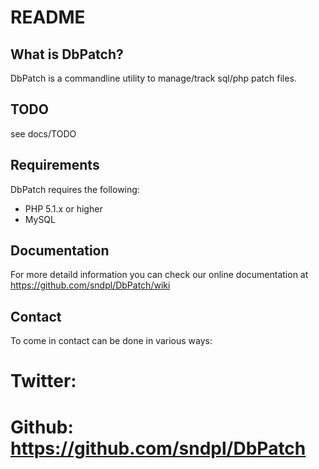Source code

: README
======

What is DbPatch?
----------------
DbPatch is a commandline utility to manage/track sql/php patch files.


TODO
----
see docs/TODO

Requirements
------------
DbPatch requires the following:
- PHP 5.1.x or higher
- MySQL


Documentation
-------------
For more detaild information you can check our online documentation at
https://github.com/sndpl/DbPatch/wiki


Contact
-------
To come in contact can be done in various ways:

# Twitter: 
# Github: https://github.com/sndpl/DbPatch


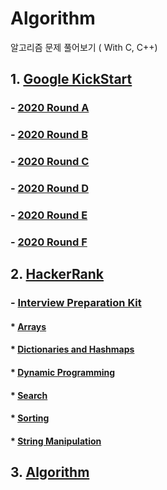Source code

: # Algorithm
알고리즘 문제 풀어보기 ( With C, C++)
## 1. [Google KickStart](https://github.com/donusKim/Algorithm/tree/master/Google_Kickstart)
### - [2020 Round A](https://github.com/donusKim/Algorithm/tree/master/Google_Kickstart/2020A)
### - [2020 Round B](https://github.com/donusKim/Algorithm/tree/master/Google_Kickstart/2020B)
### - [2020 Round C](https://github.com/donusKim/Algorithm/tree/master/Google_Kickstart/2020C)
### - [2020 Round D](https://github.com/donusKim/Algorithm/tree/master/Google_Kickstart/2020D)
### - [2020 Round E](https://github.com/donusKim/Algorithm/tree/master/Google_Kickstart/2020E)
### - [2020 Round F](https://github.com/donusKim/Algorithm/tree/master/Google_Kickstart/2020F)

## 2. [HackerRank](https://github.com/donusKim/Algorithm/tree/master/HackerRank)
### - [Interview Preparation Kit](https://github.com/donusKim/Algorithm/tree/master/HackerRank/Interview%20Preparation%20Kit)
#### * [Arrays](https://github.com/donusKim/Algorithm/tree/master/HackerRank/Interview%20Preparation%20Kit/Arrays)
#### * [Dictionaries and Hashmaps](https://github.com/donusKim/Algorithm/tree/master/HackerRank/Interview%20Preparation%20Kit/Dictionaries%20and%20Hashmaps)
#### * [Dynamic Programming](https://github.com/donusKim/Algorithm/tree/master/HackerRank/Interview%20Preparation%20Kit/Dynamic%20Programming)
#### * [Search](https://github.com/donusKim/Algorithm/tree/master/HackerRank/Interview%20Preparation%20Kit/Search)
#### * [Sorting](https://github.com/donusKim/Algorithm/tree/master/HackerRank/Interview%20Preparation%20Kit/Sorting)
#### * [String Manipulation](https://github.com/donusKim/Algorithm/tree/master/HackerRank/Interview%20Preparation%20Kit/String%20Manipulation)


## 3. [Algorithm](https://github.com/donusKim/Algorithm/tree/master/Algorithm)

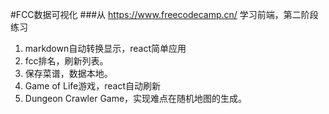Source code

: #FCC数据可视化
###从 https://www.freecodecamp.cn/ 学习前端，第二阶段练习

1. markdown自动转换显示，react简单应用
2. fcc排名，刷新列表。
3. 保存菜谱，数据本地。
4. Game of Life游戏，react自动刷新
5. Dungeon Crawler Game，实现难点在随机地图的生成。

Problem to work on | Return every line of the records exactly as given, pictures excluded.

Expected answer |
Source code

: README
======

What is DbPatch?
----------------
DbPatch is a commandline utility to manage/track sql/php patch files.


TODO
----
see docs/TODO

Requirements
------------
DbPatch requires the following:
- PHP 5.1.x or higher
- MySQL


Documentation
-------------
For more detaild information you can check our online documentation at
https://github.com/sndpl/DbPatch/wiki


Contact
-------
To come in contact can be done in various ways:

# Twitter: 
# Github: https://github.com/sndpl/DbPatch


Source code

: # Algorithm
알고리즘 문제 풀어보기 ( With C, C++)
## 1. [Google KickStart](https://github.com/donusKim/Algorithm/tree/master/Google_Kickstart)
### - [2020 Round A](https://github.com/donusKim/Algorithm/tree/master/Google_Kickstart/2020A)
### - [2020 Round B](https://github.com/donusKim/Algorithm/tree/master/Google_Kickstart/2020B)
### - [2020 Round C](https://github.com/donusKim/Algorithm/tree/master/Google_Kickstart/2020C)
### - [2020 Round D](https://github.com/donusKim/Algorithm/tree/master/Google_Kickstart/2020D)
### - [2020 Round E](https://github.com/donusKim/Algorithm/tree/master/Google_Kickstart/2020E)
### - [2020 Round F](https://github.com/donusKim/Algorithm/tree/master/Google_Kickstart/2020F)

## 2. [HackerRank](https://github.com/donusKim/Algorithm/tree/master/HackerRank)
### - [Interview Preparation Kit](https://github.com/donusKim/Algorithm/tree/master/HackerRank/Interview%20Preparation%20Kit)
#### * [Arrays](https://github.com/donusKim/Algorithm/tree/master/HackerRank/Interview%20Preparation%20Kit/Arrays)
#### * [Dictionaries and Hashmaps](https://github.com/donusKim/Algorithm/tree/master/HackerRank/Interview%20Preparation%20Kit/Dictionaries%20and%20Hashmaps)
#### * [Dynamic Programming](https://github.com/donusKim/Algorithm/tree/master/HackerRank/Interview%20Preparation%20Kit/Dynamic%20Programming)
#### * [Search](https://github.com/donusKim/Algorithm/tree/master/HackerRank/Interview%20Preparation%20Kit/Search)
#### * [Sorting](https://github.com/donusKim/Algorithm/tree/master/HackerRank/Interview%20Preparation%20Kit/Sorting)
#### * [String Manipulation](https://github.com/donusKim/Algorithm/tree/master/HackerRank/Interview%20Preparation%20Kit/String%20Manipulation)


## 3. [Algorithm](https://github.com/donusKim/Algorithm/tree/master/Algorithm)

Source code

: #FCC数据可视化
###从 https://www.freecodecamp.cn/ 学习前端，第二阶段练习

1. markdown自动转换显示，react简单应用
2. fcc排名，刷新列表。
3. 保存菜谱，数据本地。
4. Game of Life游戏，react自动刷新
5. Dungeon Crawler Game，实现难点在随机地图的生成。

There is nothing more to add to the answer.